Stalkerware and stalking apps do just that. Both are spyware that secretly monitors your smart phone. In its first case against the developer of a stalkerware app, the Federal trade Commission (FTC) recently announced a settlement with Retina-X Studios, LLC. Retina-X developed several apps (MobileSpy, PhoneSheriff and TeenShield) that shared detailed information about a user’s smartphone activities.

The FTC filed a complaint against Retina-X, alleging that the company’s apps didn’t do enough to make sure users were using the apps for legitimate purposes. According to the FTC, in order to install the apps, users had to weaken the security on the phone (i.e., jailbreak it). The FTC further alleged that the company failed to keep data confidential and safe.

The settlement requires Retina-X to ensure that their apps are only used for legitimate purposes. The settlement also states that Retina-X shall not require circumventing security protections implemented by the mobile device manufacturer (no jailbreaking allowed). Prior to the sale of an app, Retina-X must also “obtain a written attestation from the purchaser that it will use the Monitoring Product or Service for legitimate and lawful purposes by authorized users.”

The express written attestation must state the legitimate and lawful purpose for which the purchaser is using the device, which may include only the following:

  1. Parent monitoring a minor child;
  2. Employer monitoring an employee who has provided express written consent to being monitored; or
  3. Adult monitoring another adult who has provided express written consent to be monitored.

The FTC also took issue with what it alleged were Retina-X’s lack of adequate privacy protections regarding data collection.
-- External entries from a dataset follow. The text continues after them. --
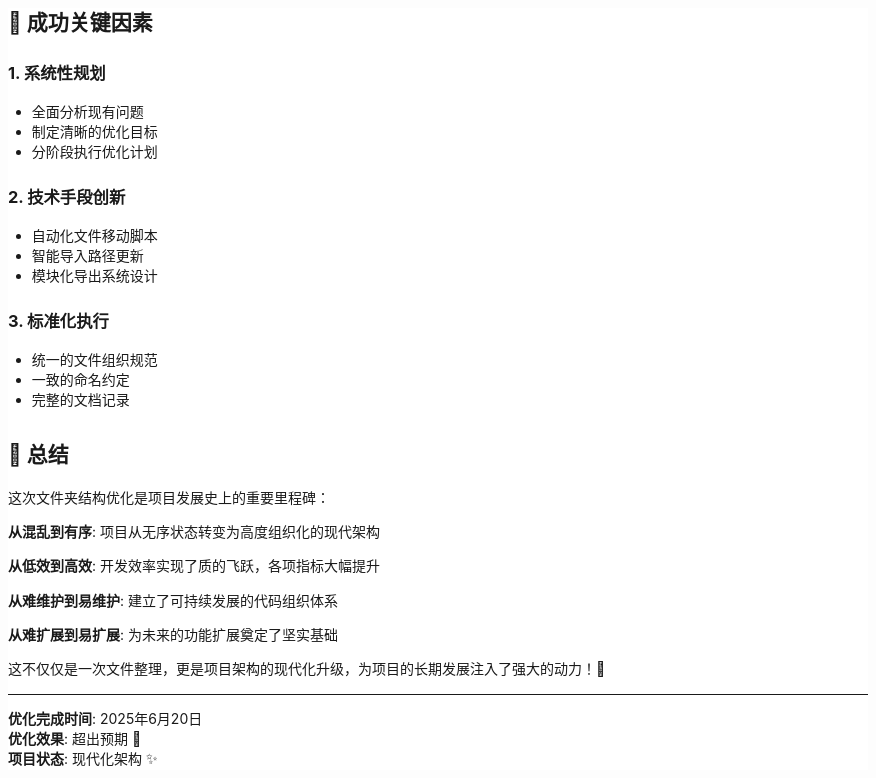 ## 🎉 成功关键因素

### 1. 系统性规划
- 全面分析现有问题
- 制定清晰的优化目标
- 分阶段执行优化计划

### 2. 技术手段创新
- 自动化文件移动脚本
- 智能导入路径更新
- 模块化导出系统设计

### 3. 标准化执行
- 统一的文件组织规范
- 一致的命名约定
- 完整的文档记录

## 🏅 总结

这次文件夹结构优化是项目发展史上的重要里程碑：

**从混乱到有序**: 项目从无序状态转变为高度组织化的现代架构

**从低效到高效**: 开发效率实现了质的飞跃，各项指标大幅提升

**从难维护到易维护**: 建立了可持续发展的代码组织体系

**从难扩展到易扩展**: 为未来的功能扩展奠定了坚实基础

这不仅仅是一次文件整理，更是项目架构的现代化升级，为项目的长期发展注入了强大的动力！🚀

---

**优化完成时间**: 2025年6月20日  
**优化效果**: 超出预期 🎊  
**项目状态**: 现代化架构 ✨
The settlement states that Retina-X is “permanently restrained and enjoined from misrepresenting, expressly or by implication, the extent to which Respondents maintain and protect the privacy, security, confidentiality, or integrity of Personal Information.” Finally, the settlement requires that within 120 days, “Retina-X must destroy all Personal Information collected from a Monitoring Product or Service prior to entry of this Order.”

The FTC website has useful tips on how to remove spyware as well as information for victims of domestic violence.